Research robots sometimes left unsecured on the internet, study finds
Robotics researchers wouldn't dream of leaving the door unlocked when they leave the lab for night, but a new study shows that research robots are often left exposed in another way: unsecured on the internet.
A team of Brown University researchers recently ran a worldwide scan in search of hosts running the Robot Operating System (ROS), a popular research robotics platform. During the scans, which were performed over three different periods in 2017 and 2018, they found as many as 100 exposed systems running ROS, up to 19 of which were considered to be fully operational robots. The researchers showed that it's possible to control these robots remotely—to spy on camera feeds and even send commands to move the robots around.
"Though a few unsecured robots might not seem like a critical issue, our study has shown that a number of research robots is accessible and controllable from the public Internet," writes the research team. "It is likely these robots can be remotely actuated in ways [that are] dangerous to both the robot and the human operators."
The findings are a reminder, the researchers say, that everyone needs to be mindful of security in an increasingly connected digital world.
The research was presented in June as part of the Adversarial Robotics Workshop at the "2018 Robotics: Science and Systems" conference in Pittsburgh.
ROS is the dominant platform used in research robotics. It can be thought of like a robot's central nervous system. The platform aggregates all of a robot's various components—its cameras, sensors and actuators—and ties them to a central computing node. Through an external computer and a network connection, an operator connects to the central node to give commands to the robot.
"ROS is a great tool for robotics research, but the designers explicitly left security to the end users," said Stefanie Tellex, a roboticist at Brown and a study co-author. "It doesn't require any authentication to connect to a ROS master, which means if you're running ROS and it's not behind a firewall, anyone can connect to your robot."
That got Tellex and her Brown robotics colleague George Konidaris wondering how many robots running ROS might be out there and accessible via the internet.
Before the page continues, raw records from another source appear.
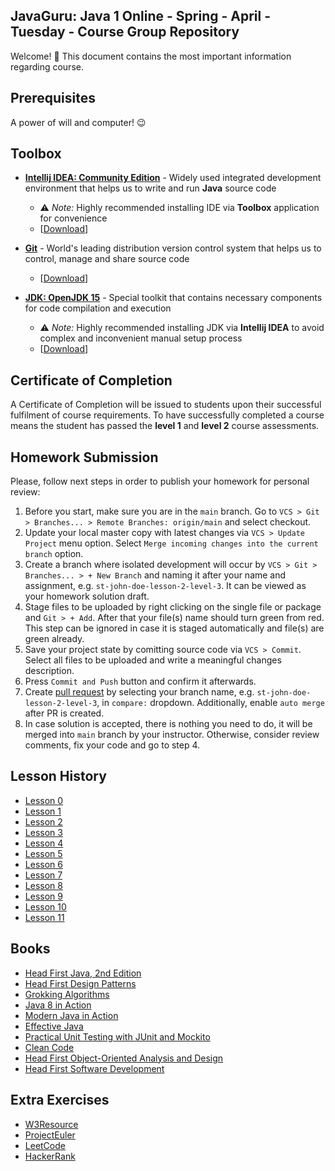 ## JavaGuru: Java 1 Online - Spring - April - Tuesday - Course Group Repository

Welcome! 👋 This document contains the most important information regarding course.

## Prerequisites

A power of will and computer! 😉

## Toolbox

* **[Intellij IDEA: Community Edition](https://www.jetbrains.com/idea/)** - Widely used integrated development environment that helps us to write and run **Java** source code

  * ⚠️ *Note:* Highly recommended installing IDE via **Toolbox** application for convenience
  * [[Download](https://www.jetbrains.com/toolbox-app/download)]

* **[Git](https://git-scm.com/)** - World's leading distribution version control system that helps us to control, manage and share source code

  * [[Download](https://git-scm.com/download)]

* **[JDK: OpenJDK 15](https://adoptopenjdk.net)** - Special toolkit that contains necessary components for code compilation and execution

  * ⚠️ *Note:* Highly recommended installing JDK via **Intellij IDEA** to avoid complex and inconvenient manual setup process
  * [[Download](https://adoptopenjdk.net)]

## Certificate of Completion

A Certificate of Completion will be issued to students upon their successful fulfilment of course requirements. To have successfully completed a course means the student has passed the **level 1** and **level 2** course assessments.

## Homework Submission

Please, follow next steps in order to publish your homework for personal review:
1. Before you start, make sure you are in the `main` branch. Go to `VCS > Git > Branches... > Remote Branches: origin/main` and select checkout.
2. Update your local master copy with latest changes via `VCS > Update Project` menu option. Select `Merge incoming changes into the current branch` option.
3. Create a branch where isolated development will occur by `VCS > Git > Branches... > + New Branch` and naming it after your name and assignment, e.g. `st-john-doe-lesson-2-level-3`. It can be viewed as your homework solution draft.
4. Stage files to be uploaded by right clicking on the single file or package and `Git > + Add`. After that your file(s) name should turn green from red. This step can be ignored in case it is staged automatically and file(s) are green already.
5. Save your project state by comitting source code via `VCS > Commit`. Select all files to be uploaded and write a meaningful changes description.
6. Press `Commit and Push` button and confirm it afterwards.
7. Create [pull request](https://github.com/konstantins-buts/jg-java-1-online-spring-april-tuesday-2021/compare) by selecting your branch name, e.g. `st-john-doe-lesson-2-level-3`, in `compare:` dropdown. Additionally, enable `auto merge` after PR is created.
8. In case solution is accepted, there is nothing you need to do, it will be merged into `main` branch by your instructor. Otherwise, consider review comments, fix your code and go to step 4.

## Lesson History

* [Lesson 0](https://youtu.be/1pdldNYVwuA)
* [Lesson 1](https://www.youtube.com/watch?v=ZA9WGba0wm8)
* [Lesson 2](https://www.youtube.com/watch?v=dvJLuXTugv4)
* [Lesson 3](https://www.youtube.com/watch?v=NazC9rIcEw4)
* [Lesson 4](https://www.youtube.com/watch?v=P4aRx6C5RRQ)
* [Lesson 5](https://www.youtube.com/watch?v=tHOMLZz4Klk)
* [Lesson 6](https://www.youtube.com/watch?v=Lv6PBkkYfWU)
* [Lesson 7](https://www.youtube.com/watch?v=MoWFaIAn9X8)
* [Lesson 8](https://www.youtube.com/watch?v=LWANt3i8U30)
* [Lesson 9](https://www.youtube.com/watch?v=Zd-jMJn-8XE)
* [Lesson 10](https://www.youtube.com/watch?v=c7J5iRbt7jg)
* [Lesson 11](https://www.youtube.com/watch?v=ZZ1KE7KJWIY)

## Books

* [Head First Java, 2nd Edition](https://isbnsearch.org/isbn/9780596009205)
* [Head First Design Patterns](https://isbnsearch.org/isbn/9780596007126)
* [Grokking Algorithms](https://isbnsearch.org/isbn/9781617292231)
* [Java 8 in Action](https://isbnsearch.org/isbn/9781617291999)
* [Modern Java in Action](https://isbnsearch.org/isbn/9781617293566)
* [Effective Java](https://isbnsearch.org/isbn/9780134685991)
* [Practical Unit Testing with JUnit and Mockito](https://isbnsearch.org/isbn/9788393489398)
* [Clean Code](https://isbnsearch.org/isbn/9780132350884)
* [Head First Object-Oriented Analysis and Design](https://isbnsearch.org/isbn/9780596008673)
* [Head First Software Development](https://isbnsearch.org/isbn/9780596527358)

## Extra Exercises

* [W3Resource](https://www.w3resource.com/java-exercises/)
* [ProjectEuler](https://projecteuler.net/)
* [LeetCode](https://leetcode.com/)
* [HackerRank](https://www.hackerrank.com/)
To find out, they turned to two other Brown colleagues, security expert Vasileios Kemerlis and network expert Rodrigo Fonseca.
"Our group has the ability to basically do a worldwide scan of the internet," Fonseca said. "So we started thinking about ways we could scan for ROS devices in a way that wouldn't be disruptive, but would give us an idea what's out there."
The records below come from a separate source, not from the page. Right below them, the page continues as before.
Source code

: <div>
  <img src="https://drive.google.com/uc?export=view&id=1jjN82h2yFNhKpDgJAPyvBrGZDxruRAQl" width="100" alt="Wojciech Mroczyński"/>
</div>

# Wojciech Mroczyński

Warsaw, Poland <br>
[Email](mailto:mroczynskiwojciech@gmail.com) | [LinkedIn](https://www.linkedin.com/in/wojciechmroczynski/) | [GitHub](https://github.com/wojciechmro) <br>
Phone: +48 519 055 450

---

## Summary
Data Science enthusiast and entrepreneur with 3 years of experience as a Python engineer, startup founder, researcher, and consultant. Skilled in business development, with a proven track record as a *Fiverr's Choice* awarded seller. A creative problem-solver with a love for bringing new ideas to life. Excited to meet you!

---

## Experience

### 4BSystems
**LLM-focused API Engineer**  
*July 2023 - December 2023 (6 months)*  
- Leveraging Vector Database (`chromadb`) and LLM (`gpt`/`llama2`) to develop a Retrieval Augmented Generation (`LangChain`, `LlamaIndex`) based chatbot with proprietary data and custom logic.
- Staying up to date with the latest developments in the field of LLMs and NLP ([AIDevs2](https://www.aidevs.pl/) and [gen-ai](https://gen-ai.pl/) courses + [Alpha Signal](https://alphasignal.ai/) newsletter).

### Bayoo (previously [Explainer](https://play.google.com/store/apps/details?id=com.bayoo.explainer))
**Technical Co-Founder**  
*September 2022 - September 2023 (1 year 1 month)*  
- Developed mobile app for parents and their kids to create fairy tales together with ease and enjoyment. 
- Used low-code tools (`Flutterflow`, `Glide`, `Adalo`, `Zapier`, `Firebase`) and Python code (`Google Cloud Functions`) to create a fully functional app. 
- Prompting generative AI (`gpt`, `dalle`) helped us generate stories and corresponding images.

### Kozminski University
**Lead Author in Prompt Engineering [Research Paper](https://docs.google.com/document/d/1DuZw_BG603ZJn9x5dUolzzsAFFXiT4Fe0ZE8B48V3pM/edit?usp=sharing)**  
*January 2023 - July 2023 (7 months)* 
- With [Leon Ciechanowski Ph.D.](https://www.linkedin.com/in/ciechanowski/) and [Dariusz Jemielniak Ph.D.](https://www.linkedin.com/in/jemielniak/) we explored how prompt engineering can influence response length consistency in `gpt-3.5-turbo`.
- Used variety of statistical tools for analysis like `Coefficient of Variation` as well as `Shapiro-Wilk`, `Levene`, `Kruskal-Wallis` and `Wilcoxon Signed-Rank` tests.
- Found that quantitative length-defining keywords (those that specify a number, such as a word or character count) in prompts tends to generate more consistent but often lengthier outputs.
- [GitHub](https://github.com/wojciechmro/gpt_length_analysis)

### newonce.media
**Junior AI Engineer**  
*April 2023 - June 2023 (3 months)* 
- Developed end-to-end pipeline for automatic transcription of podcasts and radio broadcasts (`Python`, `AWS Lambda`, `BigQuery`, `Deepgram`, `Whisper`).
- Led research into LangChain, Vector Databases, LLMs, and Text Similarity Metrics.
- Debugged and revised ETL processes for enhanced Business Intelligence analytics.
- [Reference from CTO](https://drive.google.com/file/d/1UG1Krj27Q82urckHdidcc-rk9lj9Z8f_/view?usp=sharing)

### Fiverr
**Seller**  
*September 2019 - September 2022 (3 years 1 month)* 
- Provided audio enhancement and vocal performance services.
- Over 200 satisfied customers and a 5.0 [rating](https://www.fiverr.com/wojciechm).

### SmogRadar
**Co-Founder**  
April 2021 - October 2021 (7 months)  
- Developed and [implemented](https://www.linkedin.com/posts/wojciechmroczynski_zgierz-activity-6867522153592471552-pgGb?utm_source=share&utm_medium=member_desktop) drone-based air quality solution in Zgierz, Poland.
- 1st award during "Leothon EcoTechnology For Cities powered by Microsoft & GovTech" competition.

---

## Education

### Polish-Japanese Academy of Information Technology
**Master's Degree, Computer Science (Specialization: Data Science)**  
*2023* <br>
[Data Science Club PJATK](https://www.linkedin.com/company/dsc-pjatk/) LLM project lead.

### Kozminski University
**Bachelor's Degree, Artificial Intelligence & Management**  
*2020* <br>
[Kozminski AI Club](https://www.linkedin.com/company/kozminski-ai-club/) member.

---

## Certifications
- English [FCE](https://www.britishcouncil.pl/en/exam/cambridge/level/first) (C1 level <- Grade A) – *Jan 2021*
Nicholas DeMarinis, a graduate student who works with Fonseca, led the scanning procedure. The researchers sent queries to more than four billion IP addresses worldwide, looking for programs running on the TCP (transfer communication protocol) port that ROS normally uses. Once they had a list of IP addresses that responded on that port, they sent passive ROS commands to determine if the program on the other end was indeed ROS.
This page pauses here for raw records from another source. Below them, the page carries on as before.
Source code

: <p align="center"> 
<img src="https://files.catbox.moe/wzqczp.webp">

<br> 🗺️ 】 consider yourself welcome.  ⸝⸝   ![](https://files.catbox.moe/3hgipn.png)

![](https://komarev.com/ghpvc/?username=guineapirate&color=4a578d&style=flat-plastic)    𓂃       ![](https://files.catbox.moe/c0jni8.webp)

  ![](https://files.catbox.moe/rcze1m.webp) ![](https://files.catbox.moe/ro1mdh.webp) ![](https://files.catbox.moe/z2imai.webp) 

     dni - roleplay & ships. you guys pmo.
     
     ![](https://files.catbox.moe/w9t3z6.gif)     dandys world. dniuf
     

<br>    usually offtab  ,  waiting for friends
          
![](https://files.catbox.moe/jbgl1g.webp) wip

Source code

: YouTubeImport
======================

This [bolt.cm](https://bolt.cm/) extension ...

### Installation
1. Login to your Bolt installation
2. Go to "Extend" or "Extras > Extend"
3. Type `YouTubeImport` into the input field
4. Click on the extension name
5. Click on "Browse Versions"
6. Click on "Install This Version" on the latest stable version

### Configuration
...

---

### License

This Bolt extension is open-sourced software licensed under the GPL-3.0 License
The researchers performed the scan on three different occasions and found around 100 exposed systems running ROS. Since ROS is also used for virtual robots in simulated environments and other applications that aren't necessarily complete robots, the researchers looked at each ROS instance to determine which ones were likely to be real robots. They found 19 robots on their first scan and around a dozen each on the next two scans. The team contacted the owners of all the detected robots and other ROS instances to let the researchers and network administrators know their systems were exposed..
One of the robots detected turned out to be in the lab of one of Tellex's collaborators, Siddhartha Srinivasa, a computer science professor at the University of Washington. To find out if it were actually possible to take control of a robot remotely, Tellex contacted Srinivasa and asked his team to leave some of the robot's functions online for a test. Tellex showed that she could indeed access the robot's camera, move its neck and even make the robot speak using a ROS speech function.
That kind of access can be dangerous, the researchers say.
"These robots can potentially be moved in ways endangers to the robot, as well as to the people operating the robot," Tellex said.
"This is very timely and important work by Stefanie and her team, and we are honored to collaborate," Srinivasa said. "As scientists, we are deeply committed to understand and mitigate the security risks of emerging technologies we create. At U.W., we have been working together with security experts to create safe artificial intelligence, and this work further emphasizes the need for such interdisciplinary collaborations."
The researchers say they performed the study not to point the finger at any individual labs, but to underscore the fact that the security holes in ROS can easily be overlooked. In fact, one of the robots found during the scans was on Tellex's own lab. They had put it on the internet for an external demonstration and simply forgot to lock it back down.
The good news is that securing these robots isn't particularly difficult. They just need to be running behind a firewall or on a virtual private network. But that requires users to be mindful of security, and the researchers hope this study will encourage people to be just that. They also hope the work might encourage security monitoring services like Shodan to start doing their own scans for ROS.
"When you have software written without security in mind coupled with people not thinking about security, that's a dangerous combination," Fonseca said. "We can think of this in the larger context of the Internet of Things, where we need to think about security in all stages of a product, from the development and upgrade cycle to the way in which users deploy the devices."